Posts Tagged ‘lucene’
There is a certain irony to this post. It’s a bit like a car salesman trying to sell you a bicycle. My career so far has largely revolved around relational databases. That is slowing changing however as new storage mechanisms and models emerge and demonstrate they are better suited to certain requirements. I discuss a number of them here.
1. Distributed file systems. DFS, out of the box, scale well beyond the capabilities of relational databases. Hadoop is an open-source distributed file system inspired by Google’s BigTable. Hadoop also implements MapReduce, a distributed computing layer on top of the file system.
2. Enterprise search servers. The biggest eye opener in recent years (which we implemented for a public library’s “social” catalogue) has to be Solr. Solr is based on Lucene and also integrates with Hadoop. Already in widespread use, this product is poised to gain further adoption as more organizations seek to expose their data (including social data) to the world through searches. The speed and features of Solr alone sell search servers better than I ever could and quite simply leave relational databases in the dust.
3. RDF stores. While relational databases are governed by an overarching schema and excel at one-to-many relationships, RDF stores are capable of storing disparate data and excel at many-to-many relationships. Open source products include Jena and Sesame. Unfortunately, at the present time, the performance of RDF stores falls well short of relational databases for one-to-many data (most typical in enterprise databases) making its widespread enterprise adoption a long shot.
4. Web databases like this recent (and very quiet) Google announcement on Fusion Tables. While functionally and programmatically limited compared to other stores, the Google product focuses on rapid correlation and visualization of data. A product to watch.

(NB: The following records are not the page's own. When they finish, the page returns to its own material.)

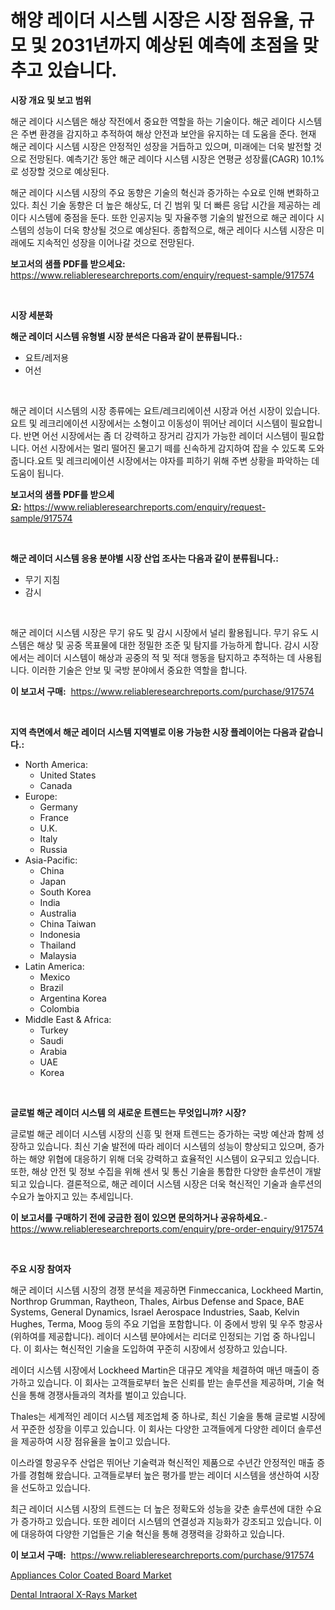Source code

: <p><h1>해양 레이더 시스템 시장은 시장 점유율, 규모 및 2031년까지 예상된 예측에 초점을 맞추고 있습니다.</h1></p><p><strong>시장 개요 및 보고 범위</strong></p>
<p><p>해군 레이다 시스템은 해상 작전에서 중요한 역할을 하는 기술이다. 해군 레이다 시스템은 주변 환경을 감지하고 추적하여 해상 안전과 보안을 유지하는 데 도움을 준다. 현재 해군 레이다 시스템 시장은 안정적인 성장을 거듭하고 있으며, 미래에는 더욱 발전할 것으로 전망된다. 예측기간 동안 해군 레이다 시스템 시장은 연평균 성장률(CAGR) 10.1%로 성장할 것으로 예상된다.</p><p>해군 레이다 시스템 시장의 주요 동향은 기술의 혁신과 증가하는 수요로 인해 변화하고 있다. 최신 기술 동향은 더 높은 해상도, 더 긴 범위 및 더 빠른 응답 시간을 제공하는 레이다 시스템에 중점을 둔다. 또한 인공지능 및 자율주행 기술의 발전으로 해군 레이다 시스템의 성능이 더욱 향상될 것으로 예상된다. 종합적으로, 해군 레이다 시스템 시장은 미래에도 지속적인 성장을 이어나갈 것으로 전망된다.</p></p>
<p><strong>보고서의 샘플 PDF를 받으세요:</strong> <a href="https://www.reliableresearchreports.com/enquiry/request-sample/917574">https://www.reliableresearchreports.com/enquiry/request-sample/917574</a></p>
<p>&nbsp;</p>
<p><strong>시장 세분화</strong></p>
<p><strong>해군 레이더 시스템 유형별 시장 분석은 다음과 같이 분류됩니다.:</strong></p>
<p><ul><li>요트/레저용</li><li>어선</li></ul></p>
<p>&nbsp;</p>
<p><p>해군 레이더 시스템의 시장 종류에는 요트/레크리에이션 시장과 어선 시장이 있습니다. 요트 및 레크리에이션 시장에서는 소형이고 이동성이 뛰어난 레이더 시스템이 필요합니다. 반면 어선 시장에서는 좀 더 강력하고 장거리 감지가 가능한 레이더 시스템이 필요합니다. 어선 시장에서는 멀리 떨어진 물고기 떼를 신속하게 감지하여 잡을 수 있도록 도와줍니다.요트 및 레크리에이션 시장에서는 야자를 피하기 위해 주변 상황을 파악하는 데 도움이 됩니다.</p></p>
<p><strong>보고서의 샘플 PDF를 받으세요:</strong>&nbsp;<a href="https://www.reliableresearchreports.com/enquiry/request-sample/917574">https://www.reliableresearchreports.com/enquiry/request-sample/917574</a></p>
<p>&nbsp;</p>
<p><strong> 해군 레이더 시스템 응용 분야별 시장 산업 조사는 다음과 같이 분류됩니다.:</strong></p>
<p><ul><li>무기 지침</li><li>감시</li></ul></p>
<p>&nbsp;</p>
<p><p>해군 레이더 시스템 시장은 무기 유도 및 감시 시장에서 널리 활용됩니다. 무기 유도 시스템은 해상 및 공중 목표물에 대한 정밀한 조준 및 탐지를 가능하게 합니다. 감시 시장에서는 레이더 시스템이 해상과 공중의 적 및 적대 행동을 탐지하고 추적하는 데 사용됩니다. 이러한 기술은 안보 및 국방 분야에서 중요한 역할을 합니다.</p></p>
<p><strong>이 보고서 구매:</strong>&nbsp; <a href="https://www.reliableresearchreports.com/purchase/917574">https://www.reliableresearchreports.com/purchase/917574</a></p>
<p>&nbsp;</p>
<p><strong>지역 측면에서 해군 레이더 시스템 지역별로 이용 가능한 시장 플레이어는 다음과 같습니다.:</strong></p>
<p><ul>
    <li>
        North America:
        <ul>
            <li>United States</li>
            <li>Canada</li>
        </ul>
    </li>
    <li>
        Europe:
        <ul>
            <li>Germany</li>
            <li>France</li>
            <li>U.K.</li>
            <li>Italy</li>
            <li>Russia</li>
        </ul>
    </li>
    <li>
        Asia-Pacific:
        <ul>
            <li>China</li>
            <li>Japan</li>
            <li>South Korea</li>
            <li>India</li>
            <li>Australia</li>
            <li>China Taiwan</li>
            <li>Indonesia</li>
            <li>Thailand</li>
            <li>Malaysia</li>
        </ul>
    </li>
    <li>
        Latin America:
        <ul>
            <li>Mexico</li>
            <li>Brazil</li>
            <li>Argentina Korea</li>
            <li>Colombia</li>
        </ul>
    </li>
    <li>
        Middle East & Africa:
        <ul>
            <li>Turkey</li>
            <li>Saudi</li>
            <li>Arabia</li>
            <li>UAE</li>
            <li>Korea</li>
        </ul>
    </li>
    </ul></p>
<p>&nbsp;</p>
<p><strong>글로벌 해군 레이더 시스템 의 새로운 트렌드는 무엇입니까? 시장?</strong></p>
<p><p>글로벌 해군 레이더 시스템 시장의 신흥 및 현재 트렌드는 증가하는 국방 예산과 함께 성장하고 있습니다. 최신 기술 발전에 따라 레이더 시스템의 성능이 향상되고 있으며, 증가하는 해양 위협에 대응하기 위해 더욱 강력하고 효율적인 시스템이 요구되고 있습니다. 또한, 해상 안전 및 정보 수집을 위해 센서 및 통신 기술을 통합한 다양한 솔루션이 개발되고 있습니다. 결론적으로, 해군 레이더 시스템 시장은 더욱 혁신적인 기술과 솔루션의 수요가 높아지고 있는 추세입니다.</p></p>
<p><strong>이 보고서를 구매하기 전에 궁금한 점이 있으면 문의하거나 공유하세요.</strong>- <a href="https://www.reliableresearchreports.com/enquiry/pre-order-enquiry/917574">https://www.reliableresearchreports.com/enquiry/pre-order-enquiry/917574</a></p>
<p>&nbsp;</p>
<p><strong>주요 시장 참여자</strong></p>
<p><p>해군 레이더 시스템 시장의 경쟁 분석을 제공하면 Finmeccanica, Lockheed Martin, Northrop Grumman, Raytheon, Thales, Airbus Defense and Space, BAE Systems, General Dynamics, Israel Aerospace Industries, Saab, Kelvin Hughes, Terma, Moog 등의 주요 기업을 포함합니다. 이 중에서 방위 및 우주 항공사(위하여를 제공합니다). 레이더 시스템 분야에서는 리더로 인정되는 기업 중 하나입니다. 이 회사는 혁신적인 기술을 도입하여 꾸준히 시장에서 성장하고 있습니다.</p><p>레이더 시스템 시장에서 Lockheed Martin은 대규모 계약을 체결하여 매년 매출이 증가하고 있습니다. 이 회사는 고객들로부터 높은 신뢰를 받는 솔루션을 제공하며, 기술 혁신을 통해 경쟁사들과의 격차를 벌이고 있습니다.</p><p>Thales는 세계적인 레이더 시스템 제조업체 중 하나로, 최신 기술을 통해 글로벌 시장에서 꾸준한 성장을 이루고 있습니다. 이 회사는 다양한 고객들에게 다양한 레이더 솔루션을 제공하여 시장 점유율을 높이고 있습니다.</p><p>이스라엘 항공우주 산업은 뛰어난 기술력과 혁신적인 제품으로 수년간 안정적인 매출 증가를 경험해 왔습니다. 고객들로부터 높은 평가를 받는 레이더 시스템을 생산하여 시장을 선도하고 있습니다.</p><p>최근 레이더 시스템 시장의 트렌드는 더 높은 정확도와 성능을 갖춘 솔루션에 대한 수요가 증가하고 있습니다. 또한 레이더 시스템의 연결성과 지능화가 강조되고 있습니다. 이에 대응하여 다양한 기업들은 기술 혁신을 통해 경쟁력을 강화하고 있습니다.</p></p>
<p><strong>이 보고서 구매:</strong>&nbsp;&nbsp;<a href="https://www.reliableresearchreports.com/purchase/917574">https://www.reliableresearchreports.com/purchase/917574</a></p>
<p><p><a href="https://issuu.com/reportprime-2/docs/appliances-color-coated-board-market-size-2030.ppt">Appliances Color Coated Board Market</a></p><p><a href="https://issuu.com/reportprime-2/docs/dental-intraoral-x-rays-market-size-2030.pptx">Dental Intraoral X-Rays Market</a></p></p>
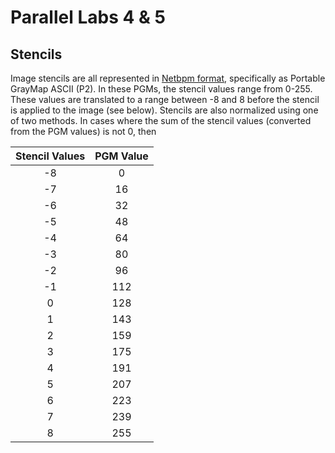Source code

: # Parallel Labs 4 & 5


## Stencils
Image stencils are all represented in [Netbpm format](https://en.wikipedia.org/wiki/Netpbm_format), specifically as Portable GrayMap ASCII (P2). In these PGMs, the stencil values range from 0-255. These values are translated to a range between -8 and 8 before the stencil is applied to the image (see below). Stencils are also normalized using one of two methods. In cases where the sum of the stencil values (converted from the PGM values) is not 0, then

| Stencil Values    | PGM Value   |
|:-----------------:|:-----------:|
| -8                | 0           |
| -7                | 16          |
| -6                | 32          |
| -5                | 48          |
| -4                | 64          |
| -3                | 80          |
| -2                | 96          |
| -1                | 112         |
|  0                | 128         |
|  1                | 143         |
|  2                | 159         |
|  3                | 175         |
|  4                | 191         |
|  5                | 207         |
|  6                | 223         |
|  7                | 239         |
|  8                | 255         |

Seismic shift in data storage? Not quite. But an evolution is certainly under way. Relational databases are in widespread use. They are highly capable at storing data and data relationships, scale reasonably well and are economical for the most part. Relational databases are not going away. But the once dominant technology is being challenged by other models that are more capable, more efficient and/or more economical at handling certain tasks. By evaluating these technologies against your organization’s needs, you may find surprising answers and ROI.